# ASSIGNMENT
Say how many of the lines below include the word "Palestinian". Only the number should be given.

<<<<

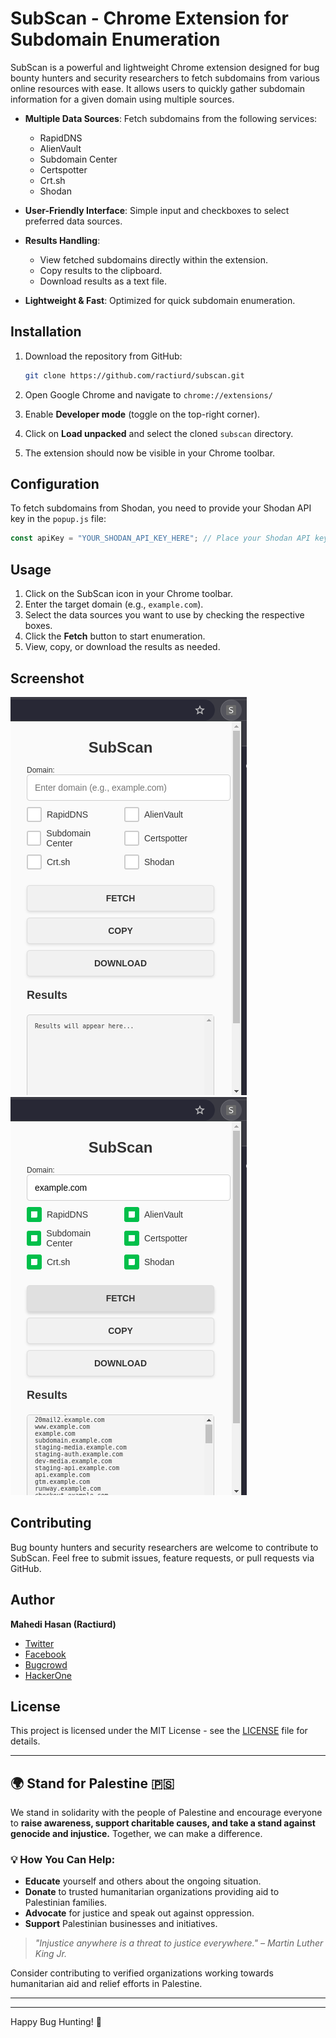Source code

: # SubScan - Chrome Extension for Subdomain Enumeration

SubScan is a powerful and lightweight Chrome extension designed for bug bounty hunters and security researchers to fetch subdomains from various online resources with ease. It allows users to quickly gather subdomain information for a given domain using multiple sources.

- **Multiple Data Sources**: Fetch subdomains from the following services:
  - RapidDNS
  - AlienVault
  - Subdomain Center
  - Certspotter
  - Crt.sh
  - Shodan
 
- **User-Friendly Interface**: Simple input and checkboxes to select preferred data sources.
- **Results Handling**:
  - View fetched subdomains directly within the extension.
  - Copy results to the clipboard.
  - Download results as a text file.
- **Lightweight & Fast**: Optimized for quick subdomain enumeration.

## Installation

1. Download the repository from GitHub:
   ```bash
   git clone https://github.com/ractiurd/subscan.git
   ```

2. Open Google Chrome and navigate to `chrome://extensions/`
3. Enable **Developer mode** (toggle on the top-right corner).
4. Click on **Load unpacked** and select the cloned `subscan` directory.
5. The extension should now be visible in your Chrome toolbar.

## Configuration

To fetch subdomains from Shodan, you need to provide your Shodan API key in the `popup.js` file:

```javascript
const apiKey = "YOUR_SHODAN_API_KEY_HERE"; // Place your Shodan API key here
```

## Usage

1. Click on the SubScan icon in your Chrome toolbar.
2. Enter the target domain (e.g., `example.com`).
3. Select the data sources you want to use by checking the respective boxes.
4. Click the **Fetch** button to start enumeration.
5. View, copy, or download the results as needed.

## Screenshot

![SubScan Screenshot](https://github.com/Ractiurd/SubScan/blob/main/SubScan.png)
![SubScan Screenshot](https://github.com/Ractiurd/SubScan/blob/main/resultSubScan.png)


## Contributing

Bug bounty hunters and security researchers are welcome to contribute to SubScan. Feel free to submit issues, feature requests, or pull requests via GitHub.

## Author

**Mahedi Hasan (Ractiurd)**  
- [Twitter](https://x.com/ractiurd)
- [Facebook](https://facebook.com/ractiurd)
- [Bugcrowd](https://bugcrowd.com/Ractiurd)
- [HackerOne](https://hackerone.com/ractiurd)

## License

This project is licensed under the MIT License - see the [LICENSE](LICENSE) file for details.

---

## 🌍 Stand for Palestine 🇵🇸

We stand in solidarity with the people of Palestine and encourage everyone to **raise awareness, support charitable causes, and take a stand against genocide and injustice.** Together, we can make a difference.

### 💡 How You Can Help:
- **Educate** yourself and others about the ongoing situation.
- **Donate** to trusted humanitarian organizations providing aid to Palestinian families.
- **Advocate** for justice and speak out against oppression.
- **Support** Palestinian businesses and initiatives.

> _"Injustice anywhere is a threat to justice everywhere." – Martin Luther King Jr._

Consider contributing to verified organizations working towards humanitarian aid and relief efforts in Palestine.

--- 


---

Happy Bug Hunting! 🐞
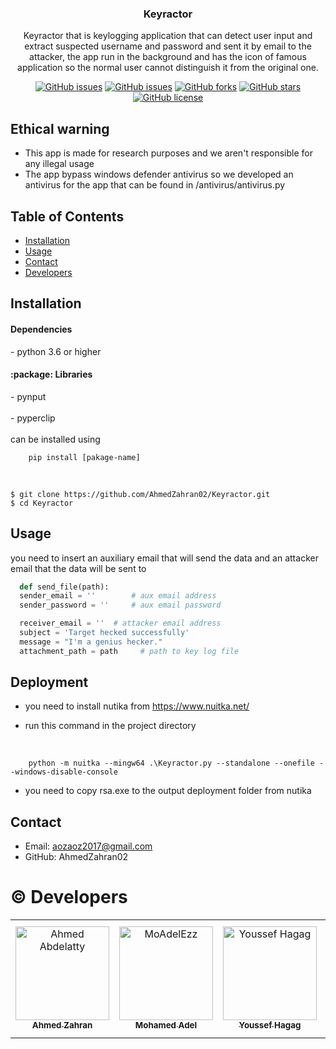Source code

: 
  <h3 align="center"> Keyractor </h3>

  <p align="center">
Keyractor that is keylogging application that can detect user input and extract suspected username and password and sent it by email to the attacker, the app run in the background and has the icon of famous application so the normal user cannot distinguish it from the original one.
  </p>
</p>


<div align="center">

[![GitHub issues](https://img.shields.io/github/contributors/AhmedZahran02/Keyractor)](https://github.com/AhmedZahran02/Keyractor/contributors)
[![GitHub issues](https://img.shields.io/github/issues/AhmedZahran02/Keyractor)](https://github.com/AhmedZahran02/Keyractor/issues)
[![GitHub forks](https://img.shields.io/github/forks/AhmedZahran02/Keyractor)](https://github.com/AhmedZahran02/Keyractor/network)
[![GitHub stars](https://img.shields.io/github/stars/AhmedZahran02/Keyractor)](https://github.com/AhmedZahran02/Keyractor/stargazers)
[![GitHub license](https://img.shields.io/github/license/AhmedZahran02/Keyractor)](https://github.com/AhmedZahran02/Keyractor/blob/main/LICENSE)

</div>

## Ethical warning

- This app is made for research purposes and we aren't responsible for any illegal usage
- The app bypass windows defender antivirus so we developed an antivirus for the app that can be found in /antivirus/antivirus.py

## Table of Contents

- [Installation](#installation)
- [Usage](#usage)
- [Contact](#contact)
- [Developers](#copyright-developers)

## Installation

  <h4>Dependencies</h4>
  - python 3.6 or higher 
  
<h4> :package: Libraries </h4>
  - pynput
  <br/>
  <br/>
  - pyperclip
  <br/>
  <br/>
  can be installed using 
  <br/>
  
  ```
      pip install [pakage-name] 
  ```

<br/>

```
$ git clone https://github.com/AhmedZahran02/Keyractor.git
$ cd Keyractor
```

## Usage
  you need to insert an auxiliary email that will send the data and an attacker email that the data will be sent to
  <br/>
  ```mail.py
    def send_file(path):
    sender_email = ''        # aux email address
    sender_password = ''     # aux email password

    receiver_email = ''  # attacker email address
    subject = 'Target hecked successfully'
    message = "I'm a genius hecker."
    attachment_path = path     # path to key log file
  ```

## Deployment

- you need to install nutika from https://www.nuitka.net/
  <br/>
- run this command in the project directory
  
  <br/>
  
```nuitika deployment
    python -m nuitka --mingw64 .\Keyractor.py --standalone --onefile --windows-disable-console
  ```

- you need to copy rsa.exe to the output deployment folder from nutika

## Contact
  - Email: aozaoz2017@gmail.com
    <br/>
  - GitHub: AhmedZahran02
    <br/>
# :copyright: Developers

<table>
  <tr>
    <td align="center">
    <a href="https://github.com/AhmedZahran02" target="_black">
    <img src="https://github.com/AhmedZahran02.png" width="150px;" alt="Ahmed Abdelatty"/>
    <br />
    <sub><b>Ahmed Zahran</b></sub></a>
    </td>
    <td align="center">
    <a href="https://github.com/MoAdelEzz" target="_black">
    <img src="https://github.com/MoAdelEzz.png" width="150px;" alt="MoAdelEzz"/>
    <br />
    <sub><b>Mohamed Adel</b></sub></a>
    </td>
    <td align="center">
    <a href="https://github.com/Youssef-Hagag" target="_black">
    <img src="https://github.com/Youssef-Hagag.png" width="150px;" alt="Youssef Hagag"/>
    <br />
    <sub><b>Youssef Hagag</b></sub></a>
    </td>
    <td align="center">
    <a href="https://github.com/AbdoWise-z" target="_black">
    <img src="https://github.com/AbdoWise-z.png" width="150px;" alt="AbdoWise-z"/>
    <br />
    <sub><b>Abd Elrahman Mohamed</b></sub></a>
    </td>
    </td>
    </tr>
 </table>
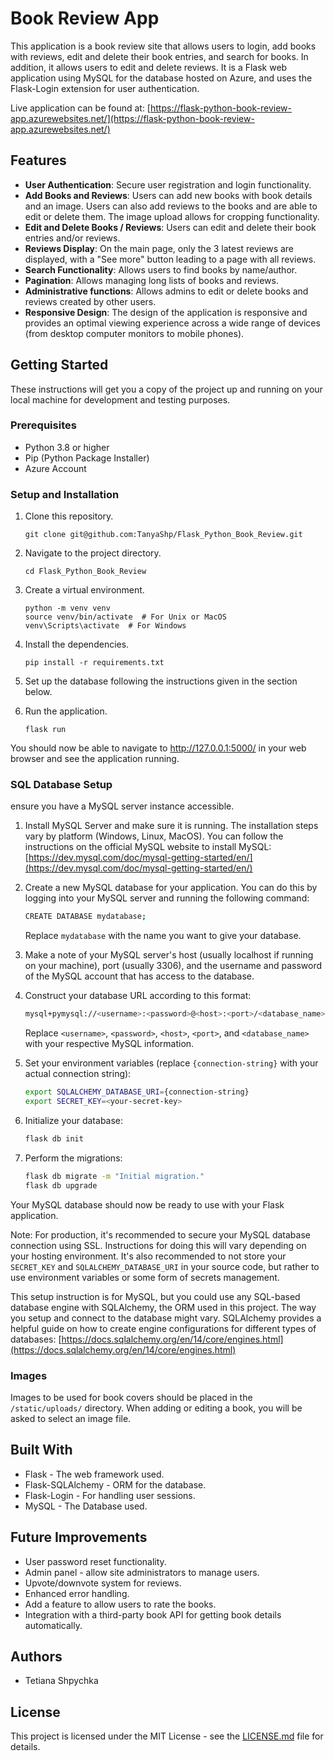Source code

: # Book Review App

This application is a book review site that allows users to login, add books with reviews, edit and delete their book entries, and search for books. In addition, it allows users to edit and delete reviews. It is a Flask web application using MySQL for the database hosted on Azure, and uses the Flask-Login extension for user authentication.

Live application can be found at: [https://flask-python-book-review-app.azurewebsites.net/](https://flask-python-book-review-app.azurewebsites.net/)

## Features

- **User Authentication**: Secure user registration and login functionality.
- **Add Books and Reviews**: Users can add new books with book details and an image. Users can also add reviews to the books and are able to edit or delete them. The image upload allows for cropping functionality.
- **Edit and Delete Books / Reviews**: Users can edit and delete their book entries and/or reviews.
- **Reviews Display**: On the main page, only the 3 latest reviews are displayed, with a "See more" button leading to a page with all reviews.
- **Search Functionality**: Allows users to find books by name/author.
- **Pagination**: Allows managing long lists of books and reviews.
- **Administrative functions**: Allows admins to edit or delete books and reviews created by other users.
- **Responsive Design**: The design of the application is responsive and provides an optimal viewing experience across a wide range of devices (from desktop computer monitors to mobile phones).

## Getting Started

These instructions will get you a copy of the project up and running on your local machine for development and testing purposes.

### Prerequisites

- Python 3.8 or higher
- Pip (Python Package Installer)
- Azure Account

### Setup and Installation

1. Clone this repository.
    ```
    git clone git@github.com:TanyaShp/Flask_Python_Book_Review.git
    ```

2. Navigate to the project directory.
    ```
    cd Flask_Python_Book_Review
    ```

3. Create a virtual environment.
    ```
    python -m venv venv
    source venv/bin/activate  # For Unix or MacOS
    venv\Scripts\activate  # For Windows
    ```

4. Install the dependencies.
    ```
    pip install -r requirements.txt
    ```

5. Set up the database following the instructions given in the section below.
6. Run the application.
    ```
    flask run
    ```

You should now be able to navigate to http://127.0.0.1:5000/ in your web browser and see the application running.

### SQL Database Setup

ensure you have a MySQL server instance accessible.

1. Install MySQL Server and make sure it is running. The installation steps vary by platform (Windows, Linux, MacOS). You can follow the instructions on the official MySQL website to install MySQL: [https://dev.mysql.com/doc/mysql-getting-started/en/](https://dev.mysql.com/doc/mysql-getting-started/en/)

2. Create a new MySQL database for your application. You can do this by logging into your MySQL server and running the following command:

    ```bash
    CREATE DATABASE mydatabase;
    ```

    Replace `mydatabase` with the name you want to give your database.

3. Make a note of your MySQL server's host (usually localhost if running on your machine), port (usually 3306), and the username and password of the MySQL account that has access to the database.

4. Construct your database URL according to this format:

    ```bash
    mysql+pymysql://<username>:<password>@<host>:<port>/<database_name>
    ```

    Replace `<username>`, `<password>`, `<host>`, `<port>`, and `<database_name>` with your respective MySQL information.

5. Set your environment variables (replace `{connection-string}` with your actual connection string):

    ```bash
    export SQLALCHEMY_DATABASE_URI={connection-string}
    export SECRET_KEY=<your-secret-key>
    ```

6. Initialize your database:

    ```bash
    flask db init
    ```

7. Perform the migrations:

    ```bash
    flask db migrate -m "Initial migration."
    flask db upgrade
    ```

Your MySQL database should now be ready to use with your Flask application.

Note: For production, it's recommended to secure your MySQL database connection using SSL. Instructions for doing this will vary depending on your hosting environment. It's also recommended to not store your `SECRET_KEY` and `SQLALCHEMY_DATABASE_URI` in your source code, but rather to use environment variables or some form of secrets management.

This setup instruction is for MySQL, but you could use any SQL-based database engine with SQLAlchemy, the ORM used in this project. The way you setup and connect to the database might vary. SQLAlchemy provides a helpful guide on how to create engine configurations for different types of databases: [https://docs.sqlalchemy.org/en/14/core/engines.html](https://docs.sqlalchemy.org/en/14/core/engines.html)


### Images

Images to be used for book covers should be placed in the `/static/uploads/` directory. When adding or editing a book, you will be asked to select an image file. 

## Built With

- Flask - The web framework used.
- Flask-SQLAlchemy - ORM for the database.
- Flask-Login - For handling user sessions.
- MySQL - The Database used.

## Future Improvements

- User password reset functionality.
- Admin panel - allow site administrators to manage users.
- Upvote/downvote system for reviews.
- Enhanced error handling.
- Add a feature to allow users to rate the books.
- Integration with a third-party book API for getting book details automatically.

## Authors

- Tetiana Shpychka

## License

This project is licensed under the MIT License - see the [LICENSE.md](LICENSE.md) file for details.
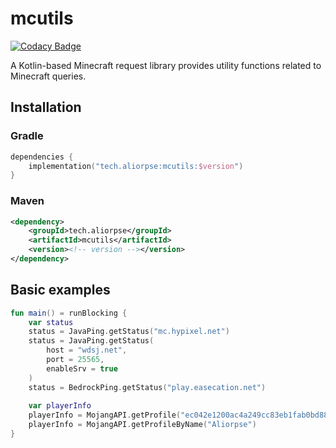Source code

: # mcutils

[![Codacy Badge](https://app.codacy.com/project/badge/Grade/d83f9fcc077b448f9ce2a40865b17343)](https://app.codacy.com/gh/Aliorpse/kotlin-mcutils/dashboard?utm_source=gh&utm_medium=referral&utm_content=&utm_campaign=Badge_grade)

A Kotlin-based Minecraft request library provides utility functions related to Minecraft queries.

## Installation

### Gradle

```kotlin
dependencies {
    implementation("tech.aliorpse:mcutils:$version")
}
```

### Maven

```xml
<dependency>
    <groupId>tech.aliorpse</groupId>
    <artifactId>mcutils</artifactId>
    <version><!-- version --></version>
</dependency>
```

## Basic examples

```kotlin
fun main() = runBlocking {
    var status
    status = JavaPing.getStatus("mc.hypixel.net")
    status = JavaPing.getStatus(
        host = "wdsj.net",
        port = 25565,
        enableSrv = true
    )
    status = BedrockPing.getStatus("play.easecation.net")
    
    var playerInfo
    playerInfo = MojangAPI.getProfile("ec042e1200ac4a249cc83eb1fab0bd88")
    playerInfo = MojangAPI.getProfileByName("Aliorpse")
}
```
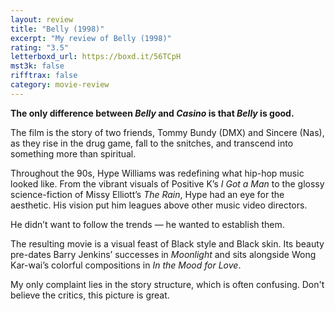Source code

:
 ```yaml
---
layout: review
title: "Belly (1998)"
excerpt: "My review of Belly (1998)"
rating: "3.5"
letterboxd_url: https://boxd.it/56TCpH
mst3k: false
rifftrax: false
category: movie-review
---
```


<b>The only difference between <i>Belly</i> and <i>Casino</i> is that <i>Belly</i> is good.</b>

The film is the story of two friends, Tommy Bundy (DMX) and Sincere (Nas), as they rise in the drug game, fall to the snitches, and transcend into something more than spiritual.

Throughout the 90s, Hype Williams was redefining what hip-hop music looked like. From the vibrant visuals of Positive K’s <i>I Got a Man</i> to the glossy science-fiction of Missy Elliott’s <i>The Rain</i>, Hype had an eye for the aesthetic. His vision put him leagues above other music video directors.

He didn’t want to follow the trends — he wanted to establish them.

The resulting movie is a visual feast of Black style and Black skin. Its beauty pre-dates Barry Jenkins’ successes in <i>Moonlight</i> and sits alongside Wong Kar-wai’s colorful compositions in <i>In the Mood for Love</i>.

My only complaint lies in the story structure, which is often confusing. Don't believe the critics, this picture is great.
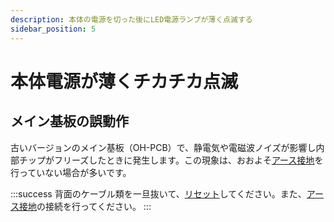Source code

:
 ```yaml
---
description: 本体の電源を切った後にLED電源ランプが薄く点滅する
sidebar_position: 5
---
```


# 本体電源が薄くチカチカ点滅

## メイン基板の誤動作

古いバージョンのメイン基板（OH-PCB）で、静電気や電磁波ノイズが影響し内部チップがフリーズしたときに発生します。この現象は、おおよそ[アース接地](../../kihonsousa/suno.md)を行っていない場合が多いです。

:::success
背面のケーブル類を一旦抜いて、[リセット](../notoraburu/nonigachiteshimau.md#meingashiteirugaarimasu)してください。また、[アース接地](../../kihonsousa/suno.md)の接続を行ってください。
:::

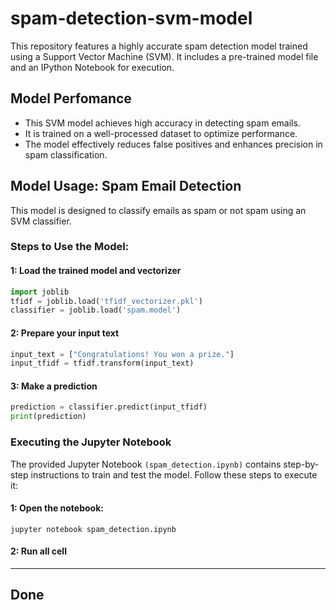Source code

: # spam-detection-svm-model
This repository features a highly accurate spam detection model trained using a Support Vector Machine (SVM). It includes a pre-trained model file and an IPython Notebook for execution.

## Model Perfomance
* This SVM model achieves high accuracy in detecting spam emails.
* It is trained on a well-processed dataset to optimize performance.
* The model effectively reduces false positives and enhances precision in spam classification.

## Model Usage: Spam Email Detection
This model is designed to classify emails as spam or not spam using an SVM classifier.

### Steps to Use the Model:
#### 1: Load the trained model and vectorizer
```python
import joblib
tfidf = joblib.load('tfidf_vectorizer.pkl')
classifier = joblib.load('spam.model')
```
#### 2: Prepare your input text
```python
input_text = ["Congratulations! You won a prize."]
input_tfidf = tfidf.transform(input_text)
```
#### 3: Make a prediction
```python
prediction = classifier.predict(input_tfidf)
print(prediction)
```

### Executing the Jupyter Notebook
The provided Jupyter Notebook ```(spam_detection.ipynb)``` contains step-by-step instructions to train and test the model. Follow these steps to execute it:
#### 1: Open the notebook:
```jupyter notebook spam_detection.ipynb```
#### 2: Run all cell

______________________________________________

## Done
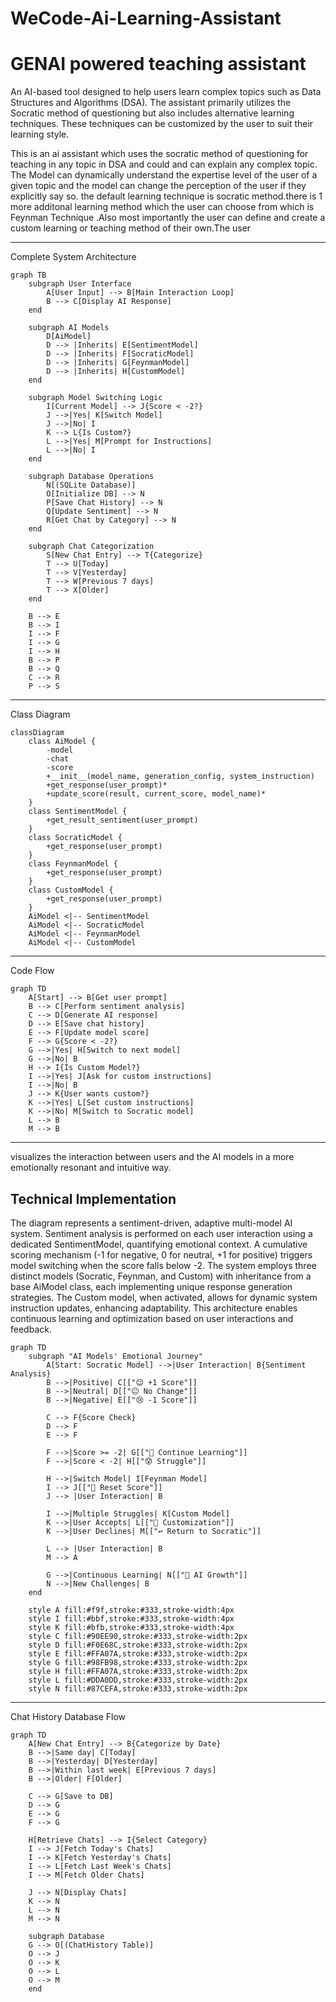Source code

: # WeCode-Ai-Learning-Assistant
# GENAI powered teaching assistant

An AI-based tool designed to help users learn complex topics such as Data Structures and Algorithms (DSA). The assistant primarily utilizes the Socratic method of questioning but also includes alternative learning techniques. These techniques can be customized by the user to suit their learning style.


This is an ai assistant which uses the socratic method of questioning for teaching in any topic in DSA and could and can explain any complex topic. The Model can dynamically understand the expertise level of the user of a given topic and the model can change the perception of the user if they explicitly say so. the default learning technique is socratic method.there is 1 more additonal learning method which the user can choose from which is Feynman Technique .Also most importantly the user can define and create a custom learning or teaching method of their own.The user

---
Complete System Architecture

```mermaid
graph TB
    subgraph User Interface
        A[User Input] --> B[Main Interaction Loop]
        B --> C[Display AI Response]
    end

    subgraph AI Models
        D[AiModel]
        D --> |Inherits| E[SentimentModel]
        D --> |Inherits| F[SocraticModel]
        D --> |Inherits| G[FeynmanModel]
        D --> |Inherits| H[CustomModel]
    end

    subgraph Model Switching Logic
        I[Current Model] --> J{Score < -2?}
        J -->|Yes| K[Switch Model]
        J -->|No| I
        K --> L{Is Custom?}
        L -->|Yes| M[Prompt for Instructions]
        L -->|No| I
    end

    subgraph Database Operations
        N[(SQLite Database)]
        O[Initialize DB] --> N
        P[Save Chat History] --> N
        Q[Update Sentiment] --> N
        R[Get Chat by Category] --> N
    end

    subgraph Chat Categorization
        S[New Chat Entry] --> T{Categorize}
        T --> U[Today]
        T --> V[Yesterday]
        T --> W[Previous 7 days]
        T --> X[Older]
    end

    B --> E
    B --> I
    I --> F
    I --> G
    I --> H
    B --> P
    B --> Q
    C --> R
    P --> S
```


---
Class Diagram

```mermaid
classDiagram
    class AiModel {
        -model
        -chat
        -score
        +__init__(model_name, generation_config, system_instruction)
        +get_response(user_prompt)*
        +update_score(result, current_score, model_name)*
    }
    class SentimentModel {
        +get_result_sentiment(user_prompt)
    }
    class SocraticModel {
        +get_response(user_prompt)
    }
    class FeynmanModel {
        +get_response(user_prompt)
    }
    class CustomModel {
        +get_response(user_prompt)
    }
    AiModel <|-- SentimentModel
    AiModel <|-- SocraticModel
    AiModel <|-- FeynmanModel
    AiModel <|-- CustomModel
```


---
Code Flow

```mermaid
graph TD
    A[Start] --> B[Get user prompt]
    B --> C[Perform sentiment analysis]
    C --> D[Generate AI response]
    D --> E[Save chat history]
    E --> F[Update model score]
    F --> G{Score < -2?}
    G -->|Yes| H[Switch to next model]
    G -->|No| B
    H --> I{Is Custom Model?}
    I -->|Yes| J[Ask for custom instructions]
    I -->|No| B
    J --> K{User wants custom?}
    K -->|Yes| L[Set custom instructions]
    K -->|No| M[Switch to Socratic model]
    L --> B
    M --> B
```



---
visualizes the interaction between users and the AI models in a more emotionally resonant and intuitive way.
## Technical Implementation

The diagram represents a sentiment-driven, adaptive multi-model AI system. Sentiment analysis is performed on each user interaction using a dedicated SentimentModel, quantifying emotional context. A cumulative scoring mechanism (-1 for negative, 0 for neutral, +1 for positive) triggers model switching when the score falls below -2. The system employs three distinct models (Socratic, Feynman, and Custom) with inheritance from a base AiModel class, each implementing unique response generation strategies. The Custom model, when activated, allows for dynamic system instruction updates, enhancing adaptability. This architecture enables continuous learning and optimization based on user interactions and feedback.


```mermaid
graph TD
    subgraph "AI Models' Emotional Journey"
        A[Start: Socratic Model] -->|User Interaction| B{Sentiment Analysis}
        B -->|Positive| C[["😊 +1 Score"]]
        B -->|Neutral| D[["😐 No Change"]]
        B -->|Negative| E[["😢 -1 Score"]]
        
        C --> F{Score Check}
        D --> F
        E --> F
        
        F -->|Score >= -2| G[["🧠 Continue Learning"]]
        F -->|Score < -2| H[["😰 Struggle"]]
        
        H -->|Switch Model| I[Feynman Model]
        I --> J[["🔄 Reset Score"]]
        J --> |User Interaction| B
        
        I -->|Multiple Struggles| K[Custom Model]
        K -->|User Accepts| L[["🎨 Customization"]]
        K -->|User Declines| M[["↩️ Return to Socratic"]]
        
        L --> |User Interaction| B
        M --> A
        
        G -->|Continuous Learning| N[["🌟 AI Growth"]]
        N -->|New Challenges| B
    end

    style A fill:#f9f,stroke:#333,stroke-width:4px
    style I fill:#bbf,stroke:#333,stroke-width:4px
    style K fill:#bfb,stroke:#333,stroke-width:4px
    style C fill:#90EE90,stroke:#333,stroke-width:2px
    style D fill:#F0E68C,stroke:#333,stroke-width:2px
    style E fill:#FFA07A,stroke:#333,stroke-width:2px
    style G fill:#98FB98,stroke:#333,stroke-width:2px
    style H fill:#FFA07A,stroke:#333,stroke-width:2px
    style L fill:#DDA0DD,stroke:#333,stroke-width:2px
    style N fill:#87CEFA,stroke:#333,stroke-width:2px
```

---
Chat History Database Flow

```mermaid
graph TD
    A[New Chat Entry] --> B{Categorize by Date}
    B -->|Same day| C[Today]
    B -->|Yesterday| D[Yesterday]
    B -->|Within last week| E[Previous 7 days]
    B -->|Older| F[Older]
    
    C --> G[Save to DB]
    D --> G
    E --> G
    F --> G
    
    H[Retrieve Chats] --> I{Select Category}
    I --> J[Fetch Today's Chats]
    I --> K[Fetch Yesterday's Chats]
    I --> L[Fetch Last Week's Chats]
    I --> M[Fetch Older Chats]
    
    J --> N[Display Chats]
    K --> N
    L --> N
    M --> N
    
    subgraph Database
    G --> O[(ChatHistory Table)]
    O --> J
    O --> K
    O --> L
    O --> M
    end
```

>>>>

# SOLUTION FOR THIS TASK
2